DPCformer: An Interpretable Deep Learning Model for Genomic Prediction in Crops
Pengcheng Deng, Kening Liu, Mengxi Zhou, Mingxi Li, Rui Yang, Chuzhe Cao, Maojun Wang, Zeyu Zhang
TL;DR
DPCformer addresses the core challenges of genomic selection in crops by integrating CNN-based local SNP feature extraction with a multi-head self-attention transformer to model both intra- and inter-chromosomal genotype-phenotype relationships. It introduces an eight-dimensional SNP encoding, MIC-based feature selection, MAP-file chromosome segmentation, and a polyploid-aware processing pipeline for cotton, enabling robust predictions even in small-sample contexts. The architecture combines a Res-CNN per chromosome with a cross-chromosome Transformer and an MLP predictor, trained with MSE and validated via 10-fold CV across five crops and multiple traits, achieving state-of-the-art accuracy and providing interpretability via SHAP analyses that highlight biologically plausible candidate genes.

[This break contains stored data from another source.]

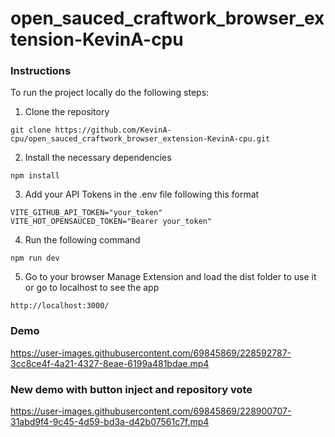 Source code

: # open_sauced_craftwork_browser_extension-KevinA-cpu

### Instructions

To run the project locally do the following steps:

1. Clone the repository

```
git clone https://github.com/KevinA-cpu/open_sauced_craftwork_browser_extension-KevinA-cpu.git
```

2. Install the necessary dependencies

```
npm install
```

3. Add your API Tokens in the .env file following this format

```
VITE_GITHUB_API_TOKEN="your_token"
VITE_HOT_OPENSAUCED_TOKEN="Bearer your_token"
```

4. Run the following command

```
npm run dev
```

5. Go to your browser Manage Extension and load the dist folder to use it or go to localhost to see the app

```
http://localhost:3000/
```

### Demo

https://user-images.githubusercontent.com/69845869/228592787-3cc8ce4f-4a21-4327-8eae-6199a481bdae.mp4

### New demo with button inject and repository vote

https://user-images.githubusercontent.com/69845869/228900707-31abd9f4-9c45-4d59-bd3a-d42b07561c7f.mp4

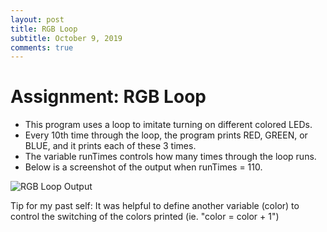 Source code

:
 ```yaml
---
layout: post
title: RGB Loop
subtitle: October 9, 2019
comments: true
---
```


# Assignment: RGB Loop

* This program uses a loop to imitate turning on different colored LEDs.
* Every 10th time through the loop, the program prints RED, GREEN, or BLUE, and it prints each of these 3 times.
* The variable runTimes controls how many times through the loop runs.
* Below is a screenshot of the output when runTimes = 110.


![RGB Loop Output](https://ephsarah.github.io/img/rgboutput.png)

Tip for my past self: It was helpful to define another variable (color) to control the switching of the colors printed (ie. "color = color + 1")
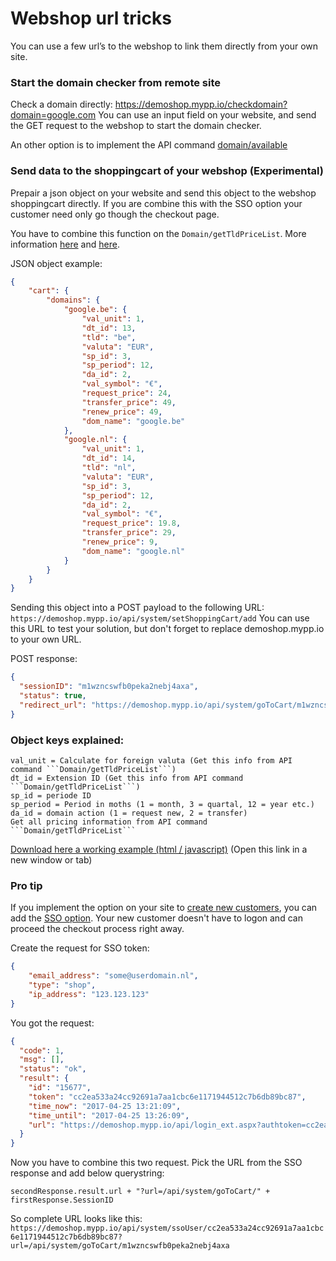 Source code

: # Webshop url tricks
You can use a few url’s to the webshop to link them directly from your own site.

### Start the domain checker from remote site
Check a domain directly: https://demoshop.mypp.io/checkdomain?domain=google.com
You can use an input field on your website, and send the GET request to the webshop to start the domain checker.

An other option is to implement the API command [domain/available](https://api.powerpanel.io/docs/Domain/available)


### Send data to the shoppingcart of your webshop (Experimental)
Prepair a json object on your website and send this object to the webshop shoppingcart directly. If you are combine this with the SSO option your customer need only go though the checkout page.

You have to combine this function on the ```Domain/getTldPriceList```. More information [here](https://api.powerpanel.io/docs/Domain/getTldPriceList) and [here](get-pricelist-api).

JSON object example:
```json
{
	"cart": {
		"domains": {
			"google.be": {
				"val_unit": 1,
				"dt_id": 13,
				"tld": "be",
				"valuta": "EUR",
				"sp_id": 3,
				"sp_period": 12,
				"da_id": 2,
				"val_symbol": "€",
				"request_price": 24,
				"transfer_price": 49,
				"renew_price": 49,
				"dom_name": "google.be"
			},
			"google.nl": {
				"val_unit": 1,
				"dt_id": 14,
				"tld": "nl",
				"valuta": "EUR",
				"sp_id": 3,
				"sp_period": 12,
				"da_id": 2,
				"val_symbol": "€",
				"request_price": 19.8,
				"transfer_price": 29,
				"renew_price": 9,
				"dom_name": "google.nl"
			}
		}
	}
}
```

Sending this object into a POST payload to the following URL: ```https://demoshop.mypp.io/api/system/setShoppingCart/add```
You can use this URL to test your solution, but don't forget to replace demoshop.mypp.io to your own URL.

POST response:

```JSON
{
  "sessionID": "m1wzncswfb0peka2nebj4axa",
  "status": true,
  "redirect_url": "https://demoshop.mypp.io/api/system/goToCart/m1wzncswfb0peka2nebj4axa"
}
```




### Object keys explained:

```
val_unit = Calculate for foreign valuta (Get this info from API command ```Domain/getTldPriceList```)
dt_id = Extension ID (Get this info from API command ```Domain/getTldPriceList```)
sp_id = periode ID
sp_period = Period in moths (1 = month, 3 = quartal, 12 = year etc.)
da_id = domain action (1 = request new, 2 = transfer)
Get all pricing information from API command ```Domain/getTldPriceList```
```

[Download here a working example (html / javascript)](/supportpages/files/addtocart.html) (Open this link in a new window or tab)



### Pro tip
If you implement the option on your site to [create new customers](https://api.powerpanel.io/docs/Customer/add), you can add the [SSO option](https://api.powerpanel.io/docs/Cp/sso). Your new customer doesn't have to logon and can proceed the checkout process right away.

Create the request for SSO token:

```json
{
    "email_address": "some@userdomain.nl",
    "type": "shop",
    "ip_address": "123.123.123"
}
```

You got the request:

```json
{
  "code": 1,
  "msg": [],
  "status": "ok",
  "result": {
    "id": "15677",
    "token": "cc2ea533a24cc92691a7aa1cbc6e1171944512c7b6db89bc87",
    "time_now": "2017-04-25 13:21:09",
    "time_until": "2017-04-25 13:26:09",
    "url": "https://demoshop.mypp.io/api/login_ext.aspx?authtoken=cc2ea533a24cc92691a7aa1cbc6e1171944512c7b6db89bc87"
  }
}
```

Now you have to combine this two request. Pick the URL from the SSO response and add below querystring:

```secondResponse.result.url + "?url=/api/system/goToCart/" +  firstResponse.SessionID```

So complete URL looks like this:
``` https://demoshop.mypp.io/api/system/ssoUser/cc2ea533a24cc92691a7aa1cbc6e1171944512c7b6db89bc87?url=/api/system/goToCart/m1wzncswfb0peka2nebj4axa  ```




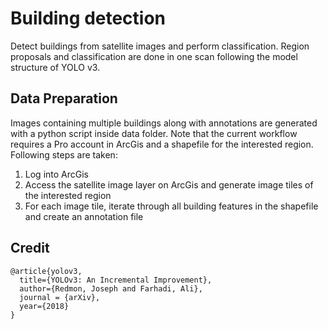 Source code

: # Building detection
Detect buildings from satellite images and perform classification. Region proposals and classification are done in one scan following the model structure of YOLO v3. 

## Data Preparation
Images containing multiple buildings along with annotations are generated with a python script inside data folder. Note that the current workflow requires a Pro account in ArcGis and a shapefile for the interested region. Following steps are taken:
1. Log into ArcGis
2. Access the satellite image layer on ArcGis and generate image tiles of the interested region
3. For each image tile, iterate through all building features in the shapefile and create an annotation file


## Credit
```
@article{yolov3,
  title={YOLOv3: An Incremental Improvement},
  author={Redmon, Joseph and Farhadi, Ali},
  journal = {arXiv},
  year={2018}
}
```
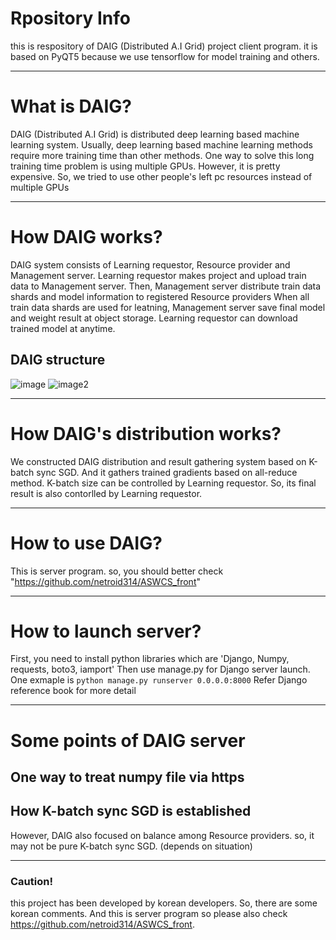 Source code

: # Rpository Info
this is respository of DAIG (Distributed A.I Grid) project client program.
it is based on PyQT5 because we use tensorflow for model training and others.
- - -
# What is DAIG?
DAIG (Distributed A.I Grid) is distributed deep learning based machine learning system.
Usually, deep learning based machine learning methods require more training time than other methods.
One way to solve this long training time problem is using multiple GPUs. However, it is pretty expensive.
So, we tried to use other people's left pc resources instead of multiple GPUs
- - -
# How DAIG works?
DAIG system consists of Learning requestor, Resource provider and Management server.
Learning requestor makes project and upload train data to Management server.
Then, Management server distribute train data shards and model information to registered Resource providers
When all train data shards are used for leatning, Management server save final model and weight result at object storage.
Learning requestor can download trained model at anytime.

## DAIG structure
![image](https://user-images.githubusercontent.com/22979031/120693675-47bba700-c4e4-11eb-94b6-f079a1ae0f46.png)
![image2](https://user-images.githubusercontent.com/22979031/120912837-895b7600-c6cd-11eb-93a9-890f489ed992.PNG)
- - -
# How DAIG's distribution works?
We constructed DAIG distribution and result gathering system based on K-batch sync SGD.
And it gathers trained gradients based on all-reduce method.
K-batch size can be controlled by Learning requestor.
So, its final result is also contorlled by Learning requestor.
- - -
# How to use DAIG?
This is server program. so, you should better check "https://github.com/netroid314/ASWCS_front"
- - -
# How to launch server?
First, you need to install python libraries which are 'Django, Numpy, requests, boto3, iamport'
Then use manage.py for Django server launch. One exmaple is 
```python manage.py runserver 0.0.0.0:8000```
Refer Django reference book for more detail
- - -
# Some points of DAIG server
## One way to treat numpy file via https
## How K-batch sync SGD is established
However, DAIG also focused on balance among Resource providers. so, it may not be pure K-batch sync SGD. (depends on situation)

- - -
### Caution!
this project has been developed by korean developers. So, there are some korean comments.
And this is server program so please also check https://github.com/netroid314/ASWCS_front.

These contributions offer a scalable, interpretable framework for precision breeding and have potential to accelerate genetic gains and global food security.
Abstract
Genomic Selection (GS) uses whole-genome information to predict crop phenotypes and accelerate breeding. Traditional GS methods, however, struggle with prediction accuracy for complex traits and large datasets. We propose DPCformer, a deep learning model integrating convolutional neural networks with a self-attention mechanism to model complex genotype-phenotype relationships. We applied DPCformer to 13 traits across five crops (maize, cotton, tomato, rice, chickpea). Our approach uses an 8-dimensional one-hot encoding for SNP data, ordered by chromosome, and employs the PMF algorithm for feature selection. Evaluations show DPCformer outperforms existing methods. In maize datasets, accuracy for traits like days to tasseling and plant height improved by up to 2.92%. For cotton, accuracy gains for fiber traits reached 8.37%. On small-sample tomato data, the Pearson Correlation Coefficient for a key trait increased by up to 57.35%. In chickpea, the yield correlation was boosted by 16.62%. DPCformer demonstrates superior accuracy, robustness in small-sample scenarios, and enhanced interpretability, providing a powerful tool for precision breeding and addressing global food security challenges.